Auroras: Paintings in the Sky Where can you see them?

 

You will recall that the electrons that create auroras seem to travel along the earth's magnetic field lines. (For a refresher on the earth's magnetic field, review What makes them happen?) The earth's magnetic field is a modified bar magnet. The field lines become very crowded together at the north and south magnetic poles. Also, field lines are distributed fairly evenly around any small circle centered at the nearest magnetic pole.
Curving green/purple curtain aurora

Rings around the Poles

The electrons that create auroras start in the outer layers of the field, where it is compressed by the solar wind. They accelerate along the field lines, converging toward the magnetic poles from all directions. This results in an oval ring around each magnetic pole where auroras occur. The north pole aurora is called the aurora borealis and the aurora at the south pole is called the aurora australis. Depending on the level of recent solar activity, there may or may not be visible auroral activity all the way around the ring.

 

Aurora Borealis

Aurora Australis

Pictures from NOAA Space Environment Center show activity for March 5, 2001 (about solar maximum)

 

Get Real Audio interview

Where Can You See Auroras? Listen to David Stern of NASA's Goddard Space Flight Center. To Listen to this clip you will need the RealAudio player.

So the best places to see auroras are near the magnetic poles. These include areas of northern Greenland, the Scandinavian coast, Siberia (brrr!), and Alaska in the north, and Antarctica in the south. But when planning your trip remember: places above the arctic circle have round-the-clock sunlight during about April to September! This can make aurora viewing difficult. And the aurora australis might be observed by many penguins from May to September, but even scientists do not go out much during the Antarctic winter!

Southern (and Northern) Excursions

Sometimes an extremely violent solar flare or CME sends a large burst of very fast, high-energy particles toward the Earth. Then the Earth's field is squeezed so hard even electrons near the center of the magnetotail feel the resulting voltage. These electrons follow field lines that arrive at the ionosphere farther south in the northern hemisphere, and farther north in the southern hemisphere.
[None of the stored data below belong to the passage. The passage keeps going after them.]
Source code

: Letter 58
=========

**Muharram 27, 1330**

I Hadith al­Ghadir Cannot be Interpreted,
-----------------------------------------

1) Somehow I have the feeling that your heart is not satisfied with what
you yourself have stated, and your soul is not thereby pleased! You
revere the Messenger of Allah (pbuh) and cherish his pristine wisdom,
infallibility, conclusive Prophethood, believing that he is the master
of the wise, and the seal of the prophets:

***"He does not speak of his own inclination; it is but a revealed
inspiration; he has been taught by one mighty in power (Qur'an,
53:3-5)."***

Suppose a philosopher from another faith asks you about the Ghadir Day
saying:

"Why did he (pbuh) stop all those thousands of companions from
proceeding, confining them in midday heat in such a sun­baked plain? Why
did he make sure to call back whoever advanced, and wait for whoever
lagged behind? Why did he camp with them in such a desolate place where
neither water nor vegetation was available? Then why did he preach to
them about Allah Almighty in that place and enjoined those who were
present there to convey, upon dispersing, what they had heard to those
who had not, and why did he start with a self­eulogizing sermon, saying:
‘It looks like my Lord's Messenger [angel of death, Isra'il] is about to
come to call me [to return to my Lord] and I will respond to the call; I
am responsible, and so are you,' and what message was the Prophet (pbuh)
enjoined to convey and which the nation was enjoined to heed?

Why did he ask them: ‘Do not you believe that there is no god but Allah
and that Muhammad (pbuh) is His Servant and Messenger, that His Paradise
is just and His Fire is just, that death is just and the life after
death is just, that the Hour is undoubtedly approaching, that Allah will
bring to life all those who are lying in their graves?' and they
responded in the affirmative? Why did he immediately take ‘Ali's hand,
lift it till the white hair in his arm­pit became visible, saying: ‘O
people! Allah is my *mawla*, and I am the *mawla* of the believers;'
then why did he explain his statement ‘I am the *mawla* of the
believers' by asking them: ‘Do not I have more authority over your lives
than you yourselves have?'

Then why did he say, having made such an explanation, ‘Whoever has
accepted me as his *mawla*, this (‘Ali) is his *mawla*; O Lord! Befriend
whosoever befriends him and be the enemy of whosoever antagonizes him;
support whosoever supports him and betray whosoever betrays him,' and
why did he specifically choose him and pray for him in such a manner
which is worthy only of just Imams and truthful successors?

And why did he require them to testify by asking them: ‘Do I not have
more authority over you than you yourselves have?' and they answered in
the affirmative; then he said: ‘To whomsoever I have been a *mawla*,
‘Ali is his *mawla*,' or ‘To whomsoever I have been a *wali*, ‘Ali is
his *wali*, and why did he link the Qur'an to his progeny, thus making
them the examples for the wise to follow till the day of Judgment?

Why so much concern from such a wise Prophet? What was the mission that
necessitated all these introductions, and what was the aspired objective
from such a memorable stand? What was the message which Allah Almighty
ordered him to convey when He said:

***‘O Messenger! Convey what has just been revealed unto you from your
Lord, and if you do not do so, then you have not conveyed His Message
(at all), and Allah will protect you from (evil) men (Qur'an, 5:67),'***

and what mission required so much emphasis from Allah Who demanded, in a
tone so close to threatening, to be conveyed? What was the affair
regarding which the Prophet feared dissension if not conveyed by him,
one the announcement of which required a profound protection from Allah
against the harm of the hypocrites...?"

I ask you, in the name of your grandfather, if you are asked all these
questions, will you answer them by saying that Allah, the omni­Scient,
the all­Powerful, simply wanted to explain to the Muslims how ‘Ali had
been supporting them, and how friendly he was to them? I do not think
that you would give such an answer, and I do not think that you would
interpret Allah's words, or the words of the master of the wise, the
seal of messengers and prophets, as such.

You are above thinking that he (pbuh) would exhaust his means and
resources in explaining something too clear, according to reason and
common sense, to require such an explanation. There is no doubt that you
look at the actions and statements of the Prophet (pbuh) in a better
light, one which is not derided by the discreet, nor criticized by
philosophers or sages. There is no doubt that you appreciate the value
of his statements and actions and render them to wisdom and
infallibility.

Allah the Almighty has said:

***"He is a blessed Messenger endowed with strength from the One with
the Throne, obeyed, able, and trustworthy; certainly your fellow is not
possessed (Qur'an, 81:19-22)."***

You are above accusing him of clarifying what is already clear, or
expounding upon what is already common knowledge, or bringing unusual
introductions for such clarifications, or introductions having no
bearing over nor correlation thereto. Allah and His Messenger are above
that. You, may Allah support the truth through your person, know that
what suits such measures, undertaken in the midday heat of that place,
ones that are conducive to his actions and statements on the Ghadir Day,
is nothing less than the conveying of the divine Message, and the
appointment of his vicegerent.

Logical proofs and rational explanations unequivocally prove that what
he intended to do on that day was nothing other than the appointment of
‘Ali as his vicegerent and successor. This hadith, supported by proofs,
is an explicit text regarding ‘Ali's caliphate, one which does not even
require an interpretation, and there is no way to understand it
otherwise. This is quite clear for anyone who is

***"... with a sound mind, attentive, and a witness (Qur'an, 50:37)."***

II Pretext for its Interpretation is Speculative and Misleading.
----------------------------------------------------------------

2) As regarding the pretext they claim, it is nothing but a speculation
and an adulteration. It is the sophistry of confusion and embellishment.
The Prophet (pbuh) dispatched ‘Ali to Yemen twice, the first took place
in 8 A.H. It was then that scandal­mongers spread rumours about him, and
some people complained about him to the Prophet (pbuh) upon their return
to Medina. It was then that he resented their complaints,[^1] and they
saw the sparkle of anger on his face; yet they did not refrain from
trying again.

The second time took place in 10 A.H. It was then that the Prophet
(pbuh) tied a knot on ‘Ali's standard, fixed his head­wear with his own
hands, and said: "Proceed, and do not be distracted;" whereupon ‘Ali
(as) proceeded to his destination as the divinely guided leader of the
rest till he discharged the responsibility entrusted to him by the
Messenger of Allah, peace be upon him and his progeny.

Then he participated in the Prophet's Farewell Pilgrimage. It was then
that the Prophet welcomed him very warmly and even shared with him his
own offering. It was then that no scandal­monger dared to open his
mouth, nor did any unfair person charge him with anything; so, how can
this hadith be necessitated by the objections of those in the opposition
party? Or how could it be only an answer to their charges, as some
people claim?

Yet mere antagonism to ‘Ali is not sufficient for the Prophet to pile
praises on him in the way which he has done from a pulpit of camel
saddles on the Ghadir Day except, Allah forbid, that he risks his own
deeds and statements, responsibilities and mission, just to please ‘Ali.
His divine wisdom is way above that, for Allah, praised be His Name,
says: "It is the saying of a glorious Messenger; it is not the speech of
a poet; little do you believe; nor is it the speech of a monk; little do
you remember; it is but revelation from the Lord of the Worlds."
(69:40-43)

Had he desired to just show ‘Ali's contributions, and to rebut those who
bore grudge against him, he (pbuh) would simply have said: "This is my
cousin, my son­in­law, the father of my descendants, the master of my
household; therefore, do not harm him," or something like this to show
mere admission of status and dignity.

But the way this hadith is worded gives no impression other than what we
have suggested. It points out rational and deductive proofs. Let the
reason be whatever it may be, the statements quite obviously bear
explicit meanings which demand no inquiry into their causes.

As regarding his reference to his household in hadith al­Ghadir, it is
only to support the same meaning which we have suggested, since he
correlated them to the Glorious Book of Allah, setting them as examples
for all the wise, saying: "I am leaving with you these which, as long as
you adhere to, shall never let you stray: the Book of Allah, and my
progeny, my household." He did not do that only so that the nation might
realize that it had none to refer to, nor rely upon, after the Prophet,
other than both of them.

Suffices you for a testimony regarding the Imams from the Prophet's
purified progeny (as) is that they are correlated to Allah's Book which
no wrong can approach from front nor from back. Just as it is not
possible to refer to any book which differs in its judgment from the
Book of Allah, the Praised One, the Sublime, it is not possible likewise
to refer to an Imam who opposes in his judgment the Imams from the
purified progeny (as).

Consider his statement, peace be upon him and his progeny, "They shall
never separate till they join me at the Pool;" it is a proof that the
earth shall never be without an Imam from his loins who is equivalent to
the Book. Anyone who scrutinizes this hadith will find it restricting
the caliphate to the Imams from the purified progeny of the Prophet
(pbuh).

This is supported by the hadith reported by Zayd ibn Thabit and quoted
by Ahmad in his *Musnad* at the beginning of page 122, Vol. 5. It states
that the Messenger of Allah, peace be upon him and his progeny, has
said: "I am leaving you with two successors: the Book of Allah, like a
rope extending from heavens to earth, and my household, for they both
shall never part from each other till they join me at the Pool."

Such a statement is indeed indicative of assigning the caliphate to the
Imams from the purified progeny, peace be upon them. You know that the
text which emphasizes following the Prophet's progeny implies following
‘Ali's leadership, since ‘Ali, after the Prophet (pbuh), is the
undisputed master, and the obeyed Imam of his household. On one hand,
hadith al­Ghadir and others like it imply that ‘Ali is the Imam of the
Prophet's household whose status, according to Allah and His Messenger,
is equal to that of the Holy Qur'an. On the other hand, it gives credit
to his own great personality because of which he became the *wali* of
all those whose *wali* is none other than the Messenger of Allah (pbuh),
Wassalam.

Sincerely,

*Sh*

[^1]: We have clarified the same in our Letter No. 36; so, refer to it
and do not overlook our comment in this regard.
They can make a much wider auroral ring, or cause a large bulge on the night side, so that people in more populated areas nearer the equator may see an aurora every few years or once a decade.

 

Ring from less energetic solar particles

More energetic solar particles mean a larger auroral ring that can be seen at lower latitudes.

Wider ring from more energetic particles

So when there is unusually high activity on the Sun, the region of auroral activity on Earth becomes wider, and there is a chance of seeing auroras at lower latitudes, where most people live.

 

Where might you be able to see auroras on a night like this?

This picture shows the north auroral oval during a major geomagnetic substorm on July 15, 2000, when the Sun was nearing the maximum in its 11-year activity cycle. Can you tell where the biggest auroras are? Look carefully, and you'll notice that Greenland and the top of North America are completely inside the oval.

Here is beautiful aurora picture from Ontario, in eastern Canada. It was taken during another substorm, just a few days earlier. This is on roughly the same latitude as New England in the United States.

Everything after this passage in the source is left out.